Это он, он, Угланов, не мог уже остановиться. Раз в неделю, в четверг, по железнодорожному графику посещения санчасти рвался он к Станиславе: за покрашенной белой краской кружевной решеткой ведал участью зэковских легких, желудков, кишечников рыбьеглазый, похмельно трясущийся фельдшер Назаренко или измученного вида медсестра, не отдыхавшая от мыслей об огороде, заготовке дров и ужине: «Терафлю тебе, да? Может, тебе еще и ко-о-олдрекс?» — Он, Угланов, знал много пугающих слов и вкатил: «боль в подложечной области», «желчный пузырь», «черепное давление», «пятна в глазах» — в голове у Назаренко отказал кривошипно-шатунный механизм, и она к нему вышла, фам фаталь тридцати пяти лет со спокойно-измученным неподвижным лицом, с непрезрительным и небрезгливым выражением «опять?» и глядящими мимо и сквозь него, не могущими дрогнуть глазами. Ничего не осталось в глазах от ребенка, озябшего в продувной ледяной подворотне зверька, от собачьей и детской надежды найтись; зажила, огрубела опять ее кожа, скрыв, как вздрагивает кровь, ожидая запрещенных углановских прикосновений.
Повела в смотровую, полоснула, отрезала взглядом дежурного прапорщика, что с сопением было прицепом потащился за ними: «Вы куда? Натоптать мне хотите? Сколько раз говорила, чтоб в обуви с улицы… В вестибюле идите сидите и ждите». — Холодовой волной растекалась от нее несомненная властная сила; сколько в ней вообще было силы держать себя так, быть в любую минуту и с каждым такой — замороженной, нищей, какой она хочет себя показать и какой ее видеть привыкли, без сомнений уже, без надежды на то, что есть хоть что-то живое, горячее в ней… А она ведь, пожалуй, и с ключами не дрогнет, без пожара все сделает, с ровно бьющимся сердцем, без ослепших куриных метаний — с любованием паскудным, как оседланной лошадью, думал ей в спину и себя оборвал от знакомого омерзения к себе.
— Раздевайтесь, больной. — Забежав в кабинет, обернулась и уперлась в него убивающе: ну! говори, что хотел от меня… Смотрела на него неузнающе, словно в зеркало: неужели вот эта в нем — я? не могу, не хочу становиться такой.
— Не сбежала еще? — Он оскалился так, что лицо заболело, словно свежеоструганное. — Печень где у людей, не подскажешь?
Что-то справа под ребрами две последних недели болит. — «Подсадили сюда „они“ к ней насекомых прослушки?»
— У людей печень справа, а у вас — я не знаю.
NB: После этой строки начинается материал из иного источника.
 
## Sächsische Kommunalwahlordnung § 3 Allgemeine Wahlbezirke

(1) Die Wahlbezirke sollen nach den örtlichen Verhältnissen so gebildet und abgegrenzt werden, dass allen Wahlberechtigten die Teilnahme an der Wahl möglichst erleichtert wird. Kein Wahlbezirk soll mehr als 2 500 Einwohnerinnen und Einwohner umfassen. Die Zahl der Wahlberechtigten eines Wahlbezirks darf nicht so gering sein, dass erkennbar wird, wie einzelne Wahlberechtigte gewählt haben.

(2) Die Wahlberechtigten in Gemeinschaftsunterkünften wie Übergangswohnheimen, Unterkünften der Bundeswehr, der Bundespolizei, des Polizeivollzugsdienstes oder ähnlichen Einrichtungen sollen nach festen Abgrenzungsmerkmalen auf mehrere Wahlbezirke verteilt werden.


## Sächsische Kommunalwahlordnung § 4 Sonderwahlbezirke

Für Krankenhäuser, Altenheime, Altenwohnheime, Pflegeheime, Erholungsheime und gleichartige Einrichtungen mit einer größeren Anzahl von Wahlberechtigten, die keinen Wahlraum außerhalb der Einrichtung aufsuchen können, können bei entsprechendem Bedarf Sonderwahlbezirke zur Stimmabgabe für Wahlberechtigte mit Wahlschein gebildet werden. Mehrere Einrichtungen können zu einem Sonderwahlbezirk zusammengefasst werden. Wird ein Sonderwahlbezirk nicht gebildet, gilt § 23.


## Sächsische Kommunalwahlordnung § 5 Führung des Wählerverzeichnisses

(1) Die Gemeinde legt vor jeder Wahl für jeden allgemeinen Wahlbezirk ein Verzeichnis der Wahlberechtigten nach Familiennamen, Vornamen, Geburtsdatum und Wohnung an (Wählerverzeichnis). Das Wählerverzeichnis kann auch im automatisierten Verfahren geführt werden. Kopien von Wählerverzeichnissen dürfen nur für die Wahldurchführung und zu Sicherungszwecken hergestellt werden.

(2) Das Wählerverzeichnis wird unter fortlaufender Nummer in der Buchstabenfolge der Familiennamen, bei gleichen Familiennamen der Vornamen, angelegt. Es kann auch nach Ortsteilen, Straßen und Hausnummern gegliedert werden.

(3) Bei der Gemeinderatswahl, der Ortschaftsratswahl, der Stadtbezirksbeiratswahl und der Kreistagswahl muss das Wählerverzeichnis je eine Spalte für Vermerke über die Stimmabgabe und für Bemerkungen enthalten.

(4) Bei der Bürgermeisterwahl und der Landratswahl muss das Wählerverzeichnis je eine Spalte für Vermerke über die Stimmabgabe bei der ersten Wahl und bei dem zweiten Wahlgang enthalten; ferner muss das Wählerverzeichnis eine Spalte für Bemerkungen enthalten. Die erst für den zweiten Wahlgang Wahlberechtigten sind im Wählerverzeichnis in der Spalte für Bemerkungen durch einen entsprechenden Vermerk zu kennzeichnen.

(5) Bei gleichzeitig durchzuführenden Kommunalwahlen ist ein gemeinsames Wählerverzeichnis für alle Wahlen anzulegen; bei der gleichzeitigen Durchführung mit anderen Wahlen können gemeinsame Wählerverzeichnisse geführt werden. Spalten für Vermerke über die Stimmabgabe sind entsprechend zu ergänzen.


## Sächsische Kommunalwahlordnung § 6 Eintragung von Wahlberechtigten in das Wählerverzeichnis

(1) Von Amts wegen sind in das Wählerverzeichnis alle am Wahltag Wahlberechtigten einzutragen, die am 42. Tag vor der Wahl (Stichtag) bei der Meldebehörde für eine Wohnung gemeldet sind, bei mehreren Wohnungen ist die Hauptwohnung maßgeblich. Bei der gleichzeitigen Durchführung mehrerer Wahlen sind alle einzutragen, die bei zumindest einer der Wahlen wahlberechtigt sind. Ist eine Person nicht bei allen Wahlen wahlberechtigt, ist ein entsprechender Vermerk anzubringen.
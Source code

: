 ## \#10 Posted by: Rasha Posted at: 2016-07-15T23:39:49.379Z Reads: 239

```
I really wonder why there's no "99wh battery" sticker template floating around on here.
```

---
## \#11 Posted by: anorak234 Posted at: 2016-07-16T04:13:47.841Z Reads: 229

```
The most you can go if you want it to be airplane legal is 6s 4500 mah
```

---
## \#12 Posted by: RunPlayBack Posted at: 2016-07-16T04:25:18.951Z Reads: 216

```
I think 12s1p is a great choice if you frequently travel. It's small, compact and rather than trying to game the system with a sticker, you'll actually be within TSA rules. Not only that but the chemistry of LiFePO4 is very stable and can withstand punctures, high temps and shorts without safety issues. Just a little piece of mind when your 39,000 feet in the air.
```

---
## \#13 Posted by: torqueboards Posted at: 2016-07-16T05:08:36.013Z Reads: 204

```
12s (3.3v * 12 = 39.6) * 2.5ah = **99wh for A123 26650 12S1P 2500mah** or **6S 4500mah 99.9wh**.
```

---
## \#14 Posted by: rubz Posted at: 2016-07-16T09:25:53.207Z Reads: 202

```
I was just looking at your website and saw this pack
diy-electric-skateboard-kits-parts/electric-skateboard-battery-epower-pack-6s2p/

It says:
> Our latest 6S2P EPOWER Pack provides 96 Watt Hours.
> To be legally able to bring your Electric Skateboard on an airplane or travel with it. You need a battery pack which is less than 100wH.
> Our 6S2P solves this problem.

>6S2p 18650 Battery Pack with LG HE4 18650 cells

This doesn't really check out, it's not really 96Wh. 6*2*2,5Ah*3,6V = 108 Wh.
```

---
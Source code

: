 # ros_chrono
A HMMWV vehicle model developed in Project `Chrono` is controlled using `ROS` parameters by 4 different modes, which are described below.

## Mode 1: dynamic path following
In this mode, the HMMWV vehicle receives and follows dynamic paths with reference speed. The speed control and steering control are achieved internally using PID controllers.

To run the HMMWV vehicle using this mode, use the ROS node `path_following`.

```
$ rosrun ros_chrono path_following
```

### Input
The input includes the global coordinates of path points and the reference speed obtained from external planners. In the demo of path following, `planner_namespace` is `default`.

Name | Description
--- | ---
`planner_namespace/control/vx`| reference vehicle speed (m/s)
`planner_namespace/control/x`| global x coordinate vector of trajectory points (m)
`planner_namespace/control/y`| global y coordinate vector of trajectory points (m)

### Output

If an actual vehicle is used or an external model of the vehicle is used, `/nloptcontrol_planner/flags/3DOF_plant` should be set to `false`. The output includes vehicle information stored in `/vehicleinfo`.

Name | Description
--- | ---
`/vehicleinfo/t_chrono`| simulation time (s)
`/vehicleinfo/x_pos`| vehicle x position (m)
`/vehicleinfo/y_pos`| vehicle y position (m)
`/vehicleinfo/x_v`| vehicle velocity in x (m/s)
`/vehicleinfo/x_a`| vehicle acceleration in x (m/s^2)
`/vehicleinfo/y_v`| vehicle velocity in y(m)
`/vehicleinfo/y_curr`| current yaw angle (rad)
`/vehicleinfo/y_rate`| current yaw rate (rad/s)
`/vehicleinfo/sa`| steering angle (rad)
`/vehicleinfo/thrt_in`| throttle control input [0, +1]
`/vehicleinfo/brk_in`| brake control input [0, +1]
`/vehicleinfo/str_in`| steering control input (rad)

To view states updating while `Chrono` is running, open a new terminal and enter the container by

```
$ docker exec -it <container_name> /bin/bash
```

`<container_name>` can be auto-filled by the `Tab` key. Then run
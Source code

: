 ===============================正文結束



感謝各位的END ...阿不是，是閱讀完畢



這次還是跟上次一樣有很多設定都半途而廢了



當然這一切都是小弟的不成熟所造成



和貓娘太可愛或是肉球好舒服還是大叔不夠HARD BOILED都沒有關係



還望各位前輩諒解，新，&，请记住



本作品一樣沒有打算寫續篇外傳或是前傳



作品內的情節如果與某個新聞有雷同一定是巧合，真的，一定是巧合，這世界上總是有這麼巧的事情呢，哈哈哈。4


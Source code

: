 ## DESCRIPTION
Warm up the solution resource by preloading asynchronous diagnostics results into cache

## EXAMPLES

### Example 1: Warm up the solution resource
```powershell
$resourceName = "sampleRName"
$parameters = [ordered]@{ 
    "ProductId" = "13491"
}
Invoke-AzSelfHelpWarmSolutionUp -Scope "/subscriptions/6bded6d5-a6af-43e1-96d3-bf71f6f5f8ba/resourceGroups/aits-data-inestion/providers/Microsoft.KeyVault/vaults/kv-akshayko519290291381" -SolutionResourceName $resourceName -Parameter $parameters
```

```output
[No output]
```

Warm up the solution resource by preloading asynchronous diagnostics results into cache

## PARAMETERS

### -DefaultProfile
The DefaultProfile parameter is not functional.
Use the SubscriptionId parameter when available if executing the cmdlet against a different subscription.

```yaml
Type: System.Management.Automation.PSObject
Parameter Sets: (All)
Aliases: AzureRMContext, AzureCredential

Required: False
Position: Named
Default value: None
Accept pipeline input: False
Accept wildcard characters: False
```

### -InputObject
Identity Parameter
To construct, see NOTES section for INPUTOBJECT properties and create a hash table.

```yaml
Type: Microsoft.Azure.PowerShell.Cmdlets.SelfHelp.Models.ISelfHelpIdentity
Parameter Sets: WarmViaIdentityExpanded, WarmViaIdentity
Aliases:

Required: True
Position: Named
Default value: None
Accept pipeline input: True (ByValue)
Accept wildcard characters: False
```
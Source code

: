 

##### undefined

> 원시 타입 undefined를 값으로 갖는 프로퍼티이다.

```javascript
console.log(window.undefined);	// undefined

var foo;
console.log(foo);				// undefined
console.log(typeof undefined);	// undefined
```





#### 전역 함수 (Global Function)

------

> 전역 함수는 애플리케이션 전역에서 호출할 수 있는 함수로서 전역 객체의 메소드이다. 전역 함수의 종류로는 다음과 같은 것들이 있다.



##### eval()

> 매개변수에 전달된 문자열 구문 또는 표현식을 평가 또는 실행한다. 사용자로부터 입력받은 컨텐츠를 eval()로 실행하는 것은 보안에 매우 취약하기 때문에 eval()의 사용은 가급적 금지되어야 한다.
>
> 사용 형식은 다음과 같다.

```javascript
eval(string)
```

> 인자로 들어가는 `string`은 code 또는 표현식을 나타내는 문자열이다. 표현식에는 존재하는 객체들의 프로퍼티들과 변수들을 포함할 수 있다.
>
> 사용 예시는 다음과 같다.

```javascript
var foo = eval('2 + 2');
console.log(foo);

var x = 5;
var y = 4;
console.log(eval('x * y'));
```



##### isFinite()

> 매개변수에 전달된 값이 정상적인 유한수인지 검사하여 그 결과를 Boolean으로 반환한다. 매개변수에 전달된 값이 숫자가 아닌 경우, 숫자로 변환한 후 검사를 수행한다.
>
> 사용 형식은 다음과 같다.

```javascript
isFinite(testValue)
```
Раздевайтесь уже и к окну проходите. — Все она поняла и — за кафельную загородку, к окну, к рукомойнику, кранам, крутанула на полную, зная, как вода заревет, затрясет проржавевшие трубы — ключ на старт, взлет ракеты, закуток затопили байконуровский гул и отбойная тряска каких-то сочленений в стене: дур-дур-дур, у-и-и-и-и… значит, точно не хочет она, чтобы он с самых первых шагов провалился под лед, погорев на словах, колебаниях связок, и уже ему служит, и почуял опять воровскую, позорную радость: моя, подо мной.
— Ну, быстрее, скотина! — впилась, обернувшись к нему изуродованным жадностью и отвращением лицом, в тесноте встали близко друг к другу, как еще никогда, и Угланов не мог сделать шаг и коснуться, вот такой чугунной бесправностью налились его руки.
— Помоги мне, — закачалась под кожей в лице плотоядная масса, пересилился и, посмотрев ей в глаза, продавил сквозь стесненное горло: — Дай ключи от рентгенкабинета. Я отсюда могу, из твоей вот больнички, уйти, провалиться, исчезнуть. Ну, давай теперь — кто я! Впрочем, лучше молчи. Ты уже все сказала. Сразу — да или нет?
— Пульс у тебя хороший, как часы. — Никогда ни один человек не смотрел в него так — с понимающей горечью и свободной прощающей жалостью, словно что-то расслышал внутри, под стальной арматурой, за давильной силой его и потерей этой вот силы, за всем тем, что торчит, выпирает из него, словно рог носорога; ум и сила — снаружи, это может увидеть, почувствовать каждый, а вот что внутри… — Сердце — как ты его не жалеешь. Гонишь, гонишь его столько лет уже без остановки. На рекорд, на рекорд. Как оно надрывается, бедное. Рвет финишную ленточку и снова. И все ради чего? Первый, первый, опять всюду первый, больше всех вообще и сильней… Гнал, бежал беспрерывно и сюда прибежал.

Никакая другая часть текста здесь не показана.